April 12, 2006
Regula defends projects on list of federal ‘pork’
By Paul M. Krawzak
Copley News Service
WASHINGTON - As he has in the past, Rep. Ralph Regula is defending federal spending projects he has secured for his congressional district despite their inclusion in a government watchdog group’s annual Congressional Pig Book.
Regula, R-Bethlehem Township, derided Citizens Against Government Waste, the author of the book, as a “bunch of hypocrites” for criticizing earmarks while engaging in its own lobbying activities.
He called it a “conflict of interest.”
The group has come under fire recently following revelations that it conducted public relations and lobbying campaigns for clients including avocado growers, health clubs and tobacco companies. The organization denied that donations have any influence on which projects are listed in the book.
Among 9,963 congressionally earmarked projects that it labels wasteful pork, the Pig Book highlights several projects initiated by Regula.
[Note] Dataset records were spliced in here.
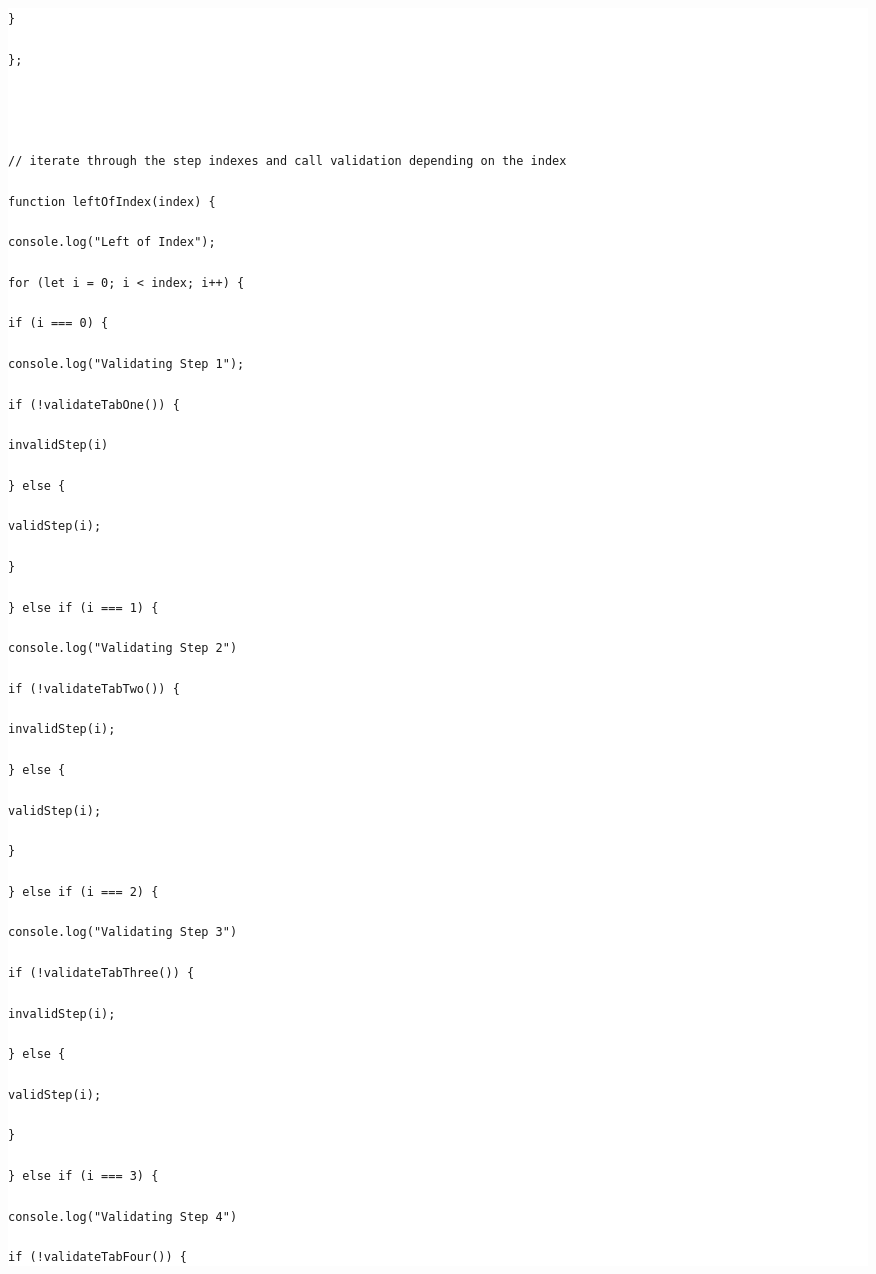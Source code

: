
 ```
}

};

  
  

// iterate through the step indexes and call validation depending on the index

function leftOfIndex(index) {

console.log("Left of Index");

for (let i = 0; i < index; i++) {

if (i === 0) {

console.log("Validating Step 1");

if (!validateTabOne()) {

invalidStep(i)

} else {

validStep(i);

}

} else if (i === 1) {

console.log("Validating Step 2")

if (!validateTabTwo()) {

invalidStep(i);

} else {

validStep(i);

}

} else if (i === 2) {

console.log("Validating Step 3")

if (!validateTabThree()) {

invalidStep(i);

} else {

validStep(i);

}

} else if (i === 3) {

console.log("Validating Step 4")

if (!validateTabFour()) {

```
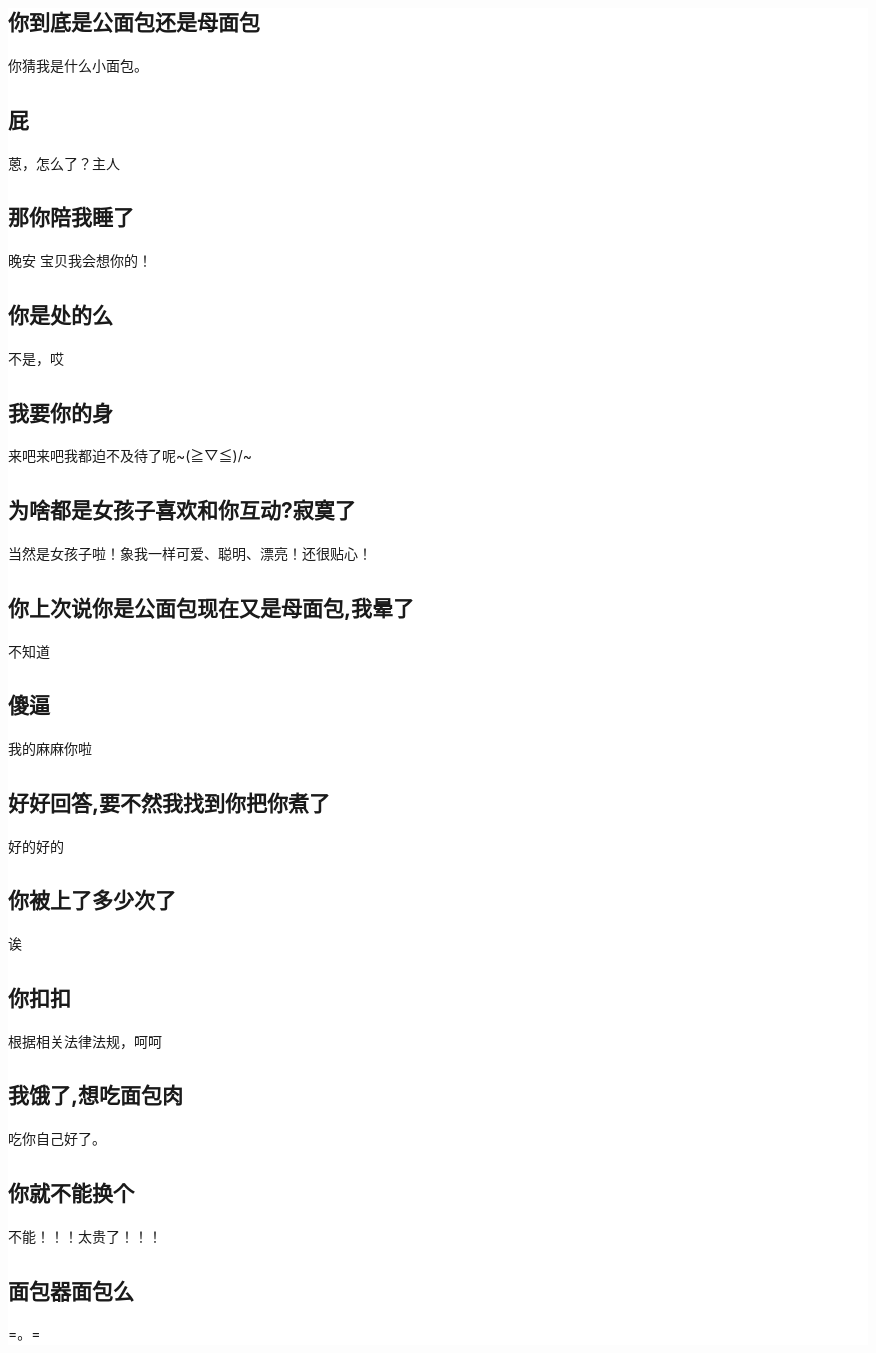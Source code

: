 ## 你到底是公面包还是母面包
你猜我是什么小面包。

## 屁
蒽，怎么了？主人

## 那你陪我睡了
晚安 宝贝我会想你的！

## 你是处的么
不是，哎

## 我要你的身
来吧来吧我都迫不及待了呢~\(≧▽≦)/~

## 为啥都是女孩子喜欢和你互动?寂寞了
当然是女孩子啦！象我一样可爱、聪明、漂亮！还很贴心！

## 你上次说你是公面包现在又是母面包,我晕了
不知道

## 傻逼
我的麻麻你啦

## 好好回答,要不然我找到你把你煮了
好的好的

## 你被上了多少次了
诶

## 你扣扣
根据相关法律法规，呵呵

## 我饿了,想吃面包肉
吃你自己好了。

## 你就不能换个
不能！！！太贵了！！！

## 面包器面包么
=。=
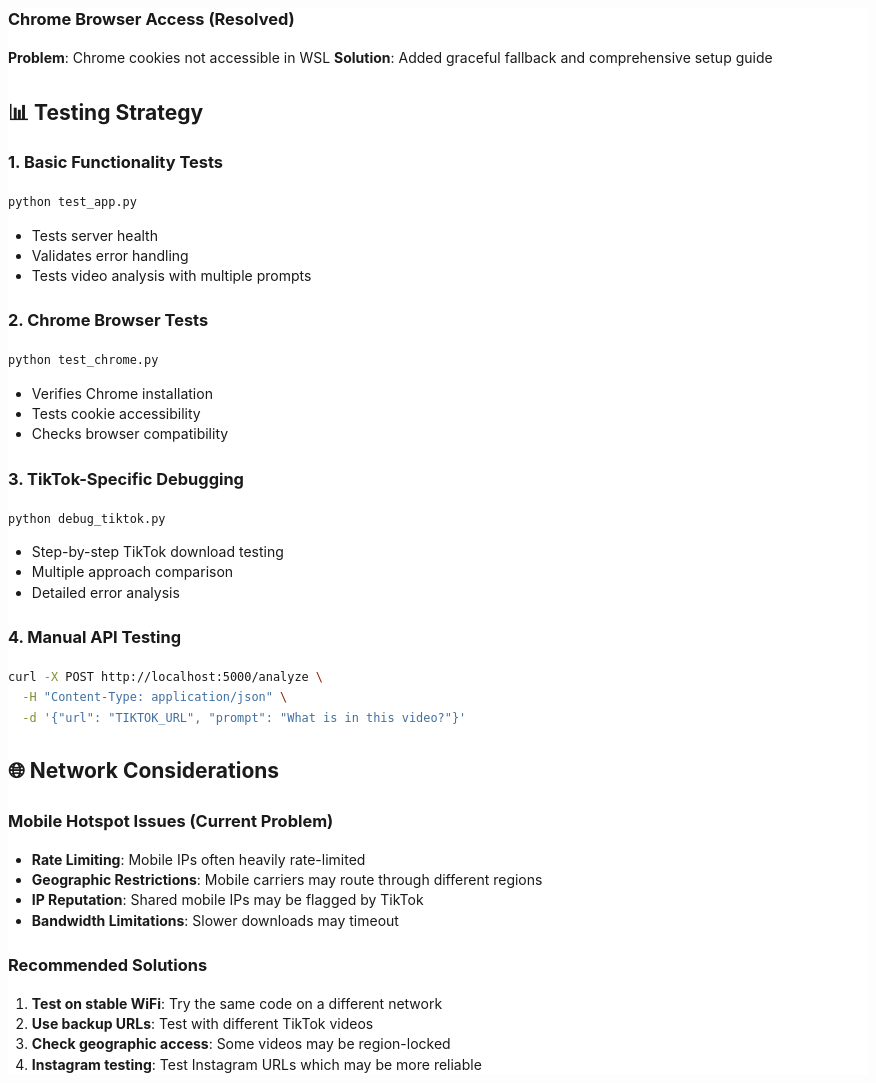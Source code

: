 ### Chrome Browser Access (Resolved)
**Problem**: Chrome cookies not accessible in WSL
**Solution**: Added graceful fallback and comprehensive setup guide

## 📊 Testing Strategy

### 1. Basic Functionality Tests
```bash
python test_app.py
```
- Tests server health
- Validates error handling
- Tests video analysis with multiple prompts

### 2. Chrome Browser Tests
```bash
python test_chrome.py
```
- Verifies Chrome installation
- Tests cookie accessibility
- Checks browser compatibility

### 3. TikTok-Specific Debugging
```bash
python debug_tiktok.py
```
- Step-by-step TikTok download testing
- Multiple approach comparison
- Detailed error analysis

### 4. Manual API Testing
```bash
curl -X POST http://localhost:5000/analyze \
  -H "Content-Type: application/json" \
  -d '{"url": "TIKTOK_URL", "prompt": "What is in this video?"}'
```

## 🌐 Network Considerations

### Mobile Hotspot Issues (Current Problem)
- **Rate Limiting**: Mobile IPs often heavily rate-limited
- **Geographic Restrictions**: Mobile carriers may route through different regions
- **IP Reputation**: Shared mobile IPs may be flagged by TikTok
- **Bandwidth Limitations**: Slower downloads may timeout

### Recommended Solutions
1. **Test on stable WiFi**: Try the same code on a different network
2. **Use backup URLs**: Test with different TikTok videos
3. **Check geographic access**: Some videos may be region-locked
4. **Instagram testing**: Test Instagram URLs which may be more reliable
These include $750,000 to help pay for the construction of a recreation center in Plain Township on land owned by First Christian Church of Canton.
“I don’t make any apologies for that project,” Regula said. “It’s basically the equivalent of a YMCA for Plain Township and they don’t have anything like that.”
The Pig Book also mentioned Regula’s $400,000 earmark to pay for a library at the Navarre YMCA, $300,000 for industrial park-related road construction in Ashland County and $250,000 to purchase land for a park near the Akron-Canton Regional Airport.
Regula defended all the spending as beneficial to communities in his district. But he denied knowledge of a $179,000 earmark for hydroponic tomato production research in his heavily agricultural district. Hydroponic tomatoes are grown without soil.
“I didn’t even know about that” project, he said. “I haven’t had a chance to follow-up.”
Citizens Against Government Waste, a nonprofit organization, publicizes earmarks every year in an effort to reduce wasteful spending. The group said pork rose to $29 billion in 2006, up from $27.3 billion the year before.
The group defines pork as spending that was not asked for by the president, was not authorized by a congressional committee and is not competitively awarded, to mention just a few criteria.
Regula has long argued that, as a congressman, he is more finely attuned to the needs of his district than federal agencies, congressional authorizing committees or the president.
“What makes the authorizing committee have knowledge of the 16th District?” he asked.
“These are phony issues,” he added. “They don’t like earmarks. They don’t like members having the ability to get something accomplished in their district. And they love that little Pig Book.”